But someone who I can only describe as Me-But-Better-Than-Me called out, “James.”
He turned around. I could see a list of all the things I had done to him, said to him, and kept from him hanging between us, written in red on the air.
“I just wanted you to know that I didn’t do the stuff I did because you deserved it. I know that’s what I said, but it’s not true.” I stated this part more emphatically than I meant to. “I did what I did because I never deserved you. You’re a good guy, and I hope you have a great life.”
“Um . . . thanks.”
He looked somewhat taken aback by my fierce tone, but for once I wasn’t flooded with embarrassment. It had been the right thing to say. I knew that. For the first time in my life I had said exactly the right thing. Out loud.
And as I watched him turn back around and walk away with Erica, I realized that they were a good couple. They were the same kind of attractive, they liked to do the same things, and they occupied the same universe. They belonged together.
My stomach clenched, but for the first time since we had broken up, I didn’t feel the driving need to go to him, be with him. From the beginning, when I had fallen in love with him at the age of fifteen, I had always been consumed with what I had wanted. He had just been a player in the story. I had never really cared about what James wanted, what he needed.
But now I could see him clearly. And I knew what he needed.
He needed for me to let him go.
And so I did.
This was my last atonement. He would move on with his life, and I would move on with mine. I would start dating again and eventually marry and start a family of my own. And in time he would become a bittersweet memory. Like my mother. Tucked away with all the other lessons that life had taught me.
The sadness that had been dogging me for the last year lifted, and I was finally warm again. In fact, I had never felt so clean.
I took the Metrolink back to Vine, and I stopped by the Borders near my place to purchase my very own DVD copy of Sixteen Candles. I hadn’t been able to bring myself to watch it or any other Molly Ringwald movie since I had run away from Mississippi. But I could feel new strength running through me as I got back in my car and returned to Nicky’s house in Baldwin Hills.
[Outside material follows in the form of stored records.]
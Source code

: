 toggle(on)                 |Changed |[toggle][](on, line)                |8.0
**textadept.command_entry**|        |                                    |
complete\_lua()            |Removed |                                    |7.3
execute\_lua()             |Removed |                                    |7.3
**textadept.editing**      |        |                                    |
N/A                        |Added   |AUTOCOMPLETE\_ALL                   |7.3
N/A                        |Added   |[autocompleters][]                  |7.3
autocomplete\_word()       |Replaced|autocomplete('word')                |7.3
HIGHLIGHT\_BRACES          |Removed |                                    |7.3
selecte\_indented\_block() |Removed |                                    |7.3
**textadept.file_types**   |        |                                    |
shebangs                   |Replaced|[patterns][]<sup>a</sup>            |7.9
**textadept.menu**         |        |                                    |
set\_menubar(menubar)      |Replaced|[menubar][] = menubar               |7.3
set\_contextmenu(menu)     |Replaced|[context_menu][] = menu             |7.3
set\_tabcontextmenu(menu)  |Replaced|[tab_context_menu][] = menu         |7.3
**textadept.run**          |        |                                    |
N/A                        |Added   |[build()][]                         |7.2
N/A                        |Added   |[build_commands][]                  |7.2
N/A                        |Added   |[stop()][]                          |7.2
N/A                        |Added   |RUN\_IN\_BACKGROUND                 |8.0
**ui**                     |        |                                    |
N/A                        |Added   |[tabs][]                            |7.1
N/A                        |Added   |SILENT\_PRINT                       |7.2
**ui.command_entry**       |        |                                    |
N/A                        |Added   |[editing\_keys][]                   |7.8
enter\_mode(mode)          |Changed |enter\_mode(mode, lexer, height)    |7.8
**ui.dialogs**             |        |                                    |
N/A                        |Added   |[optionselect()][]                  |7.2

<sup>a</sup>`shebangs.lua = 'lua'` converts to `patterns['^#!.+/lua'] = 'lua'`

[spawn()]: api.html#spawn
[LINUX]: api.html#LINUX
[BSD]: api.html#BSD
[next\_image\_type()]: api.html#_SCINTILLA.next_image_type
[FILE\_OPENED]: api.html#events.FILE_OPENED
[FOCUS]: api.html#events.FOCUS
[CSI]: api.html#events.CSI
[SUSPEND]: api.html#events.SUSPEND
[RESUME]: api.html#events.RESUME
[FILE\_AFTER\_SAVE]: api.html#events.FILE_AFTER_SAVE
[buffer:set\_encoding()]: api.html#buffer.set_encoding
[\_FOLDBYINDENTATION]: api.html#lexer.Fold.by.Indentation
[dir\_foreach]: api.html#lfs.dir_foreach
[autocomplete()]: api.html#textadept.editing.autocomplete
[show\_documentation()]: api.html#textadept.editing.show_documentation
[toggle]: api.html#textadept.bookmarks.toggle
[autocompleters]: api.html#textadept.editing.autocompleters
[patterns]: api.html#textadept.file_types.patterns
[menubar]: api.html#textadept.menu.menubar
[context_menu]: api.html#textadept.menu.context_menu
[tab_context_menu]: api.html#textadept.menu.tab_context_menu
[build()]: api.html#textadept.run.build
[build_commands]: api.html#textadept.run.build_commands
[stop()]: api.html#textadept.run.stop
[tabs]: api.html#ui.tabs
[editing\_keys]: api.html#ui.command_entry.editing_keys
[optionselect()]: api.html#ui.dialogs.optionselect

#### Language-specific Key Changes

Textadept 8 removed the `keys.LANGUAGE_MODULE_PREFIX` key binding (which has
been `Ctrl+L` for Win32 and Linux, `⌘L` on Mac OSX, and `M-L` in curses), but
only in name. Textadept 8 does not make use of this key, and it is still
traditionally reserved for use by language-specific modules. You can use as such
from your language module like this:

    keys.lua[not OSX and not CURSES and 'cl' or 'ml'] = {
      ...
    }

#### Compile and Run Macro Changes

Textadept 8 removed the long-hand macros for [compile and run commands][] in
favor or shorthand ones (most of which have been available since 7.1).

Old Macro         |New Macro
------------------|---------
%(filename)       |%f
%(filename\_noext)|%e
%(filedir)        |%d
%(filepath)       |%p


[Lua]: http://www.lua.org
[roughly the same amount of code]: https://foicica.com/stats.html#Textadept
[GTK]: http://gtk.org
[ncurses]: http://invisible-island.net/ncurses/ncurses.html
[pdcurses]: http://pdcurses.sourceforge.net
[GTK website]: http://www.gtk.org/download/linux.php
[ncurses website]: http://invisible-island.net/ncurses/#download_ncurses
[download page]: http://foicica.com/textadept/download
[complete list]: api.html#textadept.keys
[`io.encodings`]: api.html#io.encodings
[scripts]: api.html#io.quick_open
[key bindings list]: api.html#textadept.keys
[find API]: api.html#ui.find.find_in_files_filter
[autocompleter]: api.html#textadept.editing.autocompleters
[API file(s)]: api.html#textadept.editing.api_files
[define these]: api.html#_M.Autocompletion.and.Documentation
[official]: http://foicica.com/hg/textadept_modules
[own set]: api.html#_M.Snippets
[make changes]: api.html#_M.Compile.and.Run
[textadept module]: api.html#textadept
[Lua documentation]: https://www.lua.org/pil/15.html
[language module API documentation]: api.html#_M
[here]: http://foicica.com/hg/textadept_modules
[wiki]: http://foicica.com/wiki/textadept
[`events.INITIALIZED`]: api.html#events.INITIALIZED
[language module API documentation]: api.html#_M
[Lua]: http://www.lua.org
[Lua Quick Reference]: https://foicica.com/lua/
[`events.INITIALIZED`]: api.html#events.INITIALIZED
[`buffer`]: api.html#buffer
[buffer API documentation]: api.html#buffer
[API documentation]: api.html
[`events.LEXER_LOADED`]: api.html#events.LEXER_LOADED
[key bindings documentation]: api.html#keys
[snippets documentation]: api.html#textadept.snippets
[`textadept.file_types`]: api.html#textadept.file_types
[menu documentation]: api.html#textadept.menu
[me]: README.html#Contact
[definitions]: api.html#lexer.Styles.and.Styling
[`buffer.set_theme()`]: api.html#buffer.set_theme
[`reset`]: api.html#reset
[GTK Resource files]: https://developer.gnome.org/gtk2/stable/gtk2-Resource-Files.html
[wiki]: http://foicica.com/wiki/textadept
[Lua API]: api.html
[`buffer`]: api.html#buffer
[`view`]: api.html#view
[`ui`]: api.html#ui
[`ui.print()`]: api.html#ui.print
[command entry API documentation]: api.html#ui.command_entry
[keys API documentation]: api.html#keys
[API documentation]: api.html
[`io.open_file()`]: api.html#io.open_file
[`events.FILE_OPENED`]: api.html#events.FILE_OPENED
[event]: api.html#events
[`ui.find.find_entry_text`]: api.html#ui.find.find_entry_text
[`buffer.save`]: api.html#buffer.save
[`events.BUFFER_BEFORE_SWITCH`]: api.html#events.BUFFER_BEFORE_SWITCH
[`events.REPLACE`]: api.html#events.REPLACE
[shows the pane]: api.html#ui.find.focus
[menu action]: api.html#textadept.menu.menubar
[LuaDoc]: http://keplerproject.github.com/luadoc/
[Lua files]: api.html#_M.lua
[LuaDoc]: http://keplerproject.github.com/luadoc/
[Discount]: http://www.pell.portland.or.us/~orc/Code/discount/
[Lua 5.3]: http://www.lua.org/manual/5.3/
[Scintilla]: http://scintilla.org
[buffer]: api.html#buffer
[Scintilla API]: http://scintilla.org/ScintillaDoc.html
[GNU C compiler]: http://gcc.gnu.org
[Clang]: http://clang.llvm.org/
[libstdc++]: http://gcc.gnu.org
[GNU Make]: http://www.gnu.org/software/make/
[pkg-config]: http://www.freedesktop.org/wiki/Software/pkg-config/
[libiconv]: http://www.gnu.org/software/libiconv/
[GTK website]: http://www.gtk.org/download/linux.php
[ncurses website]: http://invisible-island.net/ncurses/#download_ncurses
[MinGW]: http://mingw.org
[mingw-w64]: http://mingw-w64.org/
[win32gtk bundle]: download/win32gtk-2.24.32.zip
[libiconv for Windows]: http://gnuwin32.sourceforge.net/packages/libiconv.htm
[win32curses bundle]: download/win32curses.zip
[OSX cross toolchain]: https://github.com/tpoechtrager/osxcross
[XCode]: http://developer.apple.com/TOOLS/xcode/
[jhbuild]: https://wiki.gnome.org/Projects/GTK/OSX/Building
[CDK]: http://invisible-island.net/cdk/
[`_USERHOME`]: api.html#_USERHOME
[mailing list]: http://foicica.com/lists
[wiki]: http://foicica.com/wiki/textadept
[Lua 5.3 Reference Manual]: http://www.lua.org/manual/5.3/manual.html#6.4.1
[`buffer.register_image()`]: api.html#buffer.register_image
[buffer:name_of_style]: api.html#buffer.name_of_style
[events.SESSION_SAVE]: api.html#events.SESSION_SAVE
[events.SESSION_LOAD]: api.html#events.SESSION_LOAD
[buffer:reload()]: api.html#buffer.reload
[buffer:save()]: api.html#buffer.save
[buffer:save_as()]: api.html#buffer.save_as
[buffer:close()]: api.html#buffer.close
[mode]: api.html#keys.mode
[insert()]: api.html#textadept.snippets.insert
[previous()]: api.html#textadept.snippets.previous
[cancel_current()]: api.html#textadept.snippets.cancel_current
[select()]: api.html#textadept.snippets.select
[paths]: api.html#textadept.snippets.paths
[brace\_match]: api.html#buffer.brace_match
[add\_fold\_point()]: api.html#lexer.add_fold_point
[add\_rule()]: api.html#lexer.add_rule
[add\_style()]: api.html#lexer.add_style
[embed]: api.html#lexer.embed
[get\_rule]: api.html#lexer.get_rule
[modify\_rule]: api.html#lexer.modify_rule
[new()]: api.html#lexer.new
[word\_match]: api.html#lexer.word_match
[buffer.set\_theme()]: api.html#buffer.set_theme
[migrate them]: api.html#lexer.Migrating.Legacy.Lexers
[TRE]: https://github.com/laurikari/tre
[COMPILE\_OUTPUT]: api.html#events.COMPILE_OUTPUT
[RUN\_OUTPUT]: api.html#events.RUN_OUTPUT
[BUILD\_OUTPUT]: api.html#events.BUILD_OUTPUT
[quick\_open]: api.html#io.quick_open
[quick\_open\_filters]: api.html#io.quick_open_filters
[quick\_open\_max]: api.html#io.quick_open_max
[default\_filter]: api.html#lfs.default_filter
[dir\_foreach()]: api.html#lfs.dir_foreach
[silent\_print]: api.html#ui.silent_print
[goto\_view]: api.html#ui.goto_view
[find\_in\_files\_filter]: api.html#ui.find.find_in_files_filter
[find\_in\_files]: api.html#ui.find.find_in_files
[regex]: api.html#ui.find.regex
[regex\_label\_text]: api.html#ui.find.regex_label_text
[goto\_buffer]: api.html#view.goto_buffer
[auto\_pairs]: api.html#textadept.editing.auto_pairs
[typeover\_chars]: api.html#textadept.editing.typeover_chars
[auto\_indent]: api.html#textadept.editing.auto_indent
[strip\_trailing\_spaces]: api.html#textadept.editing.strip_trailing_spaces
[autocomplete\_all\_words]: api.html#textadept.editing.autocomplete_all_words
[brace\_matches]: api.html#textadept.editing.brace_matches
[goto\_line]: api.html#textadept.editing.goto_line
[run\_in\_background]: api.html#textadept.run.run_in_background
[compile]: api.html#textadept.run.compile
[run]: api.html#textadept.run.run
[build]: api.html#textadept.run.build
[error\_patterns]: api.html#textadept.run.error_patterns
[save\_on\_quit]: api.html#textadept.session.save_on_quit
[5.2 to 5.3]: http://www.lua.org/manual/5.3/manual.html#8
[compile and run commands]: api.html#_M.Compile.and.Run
When Veronica opened the door to Nicky’s house, I held up the movie and said, “This is my favorite movie of all time, and I haven’t seen it in many, many years. Can we watch it while we finish up your invitations?”
Veronica took the movie out of my hand. “Sixteen Candles. Sure, I like that movie, too. We can move the invitations into the front room and watch it.” Then she regarded me with actual concern. “Are you okay?”
“I’m better than okay,” I answered as I stepped past her into the house. “I’m happy.”
Veronica arched her eyebrow. “Then why does it look like you’re about to cry?”
“Because I’m happy,” I said. “And I always cry at happy endings.”
“Me too,” said Tammy, coming into the front room. Her eyes widened when she saw the DVD in my hands. “Ooh, is that Sixteen Candles? I love that movie.”
THIRTY-TWO
On Christmas morning, I woke up in the guest room of a condo owned by a former black child star who had gotten out of rehab for the third time last July and was ready to get her career back.
It was raining outside. Hard with thunder and everything. That would have been okay, except it was also the day of Nicky and Veronica’s wedding. So I called Veronica, because I knew she would be freaking out.
“It’s raining,” she said in a clipped voice when she answered the phone.
“Yes, I know. But it’s going to be okay.”
“Yesterday the weather report claimed that it was going to be sunny. But now they’re saying that it’s actually going to be raining off and on all day. Idiots.”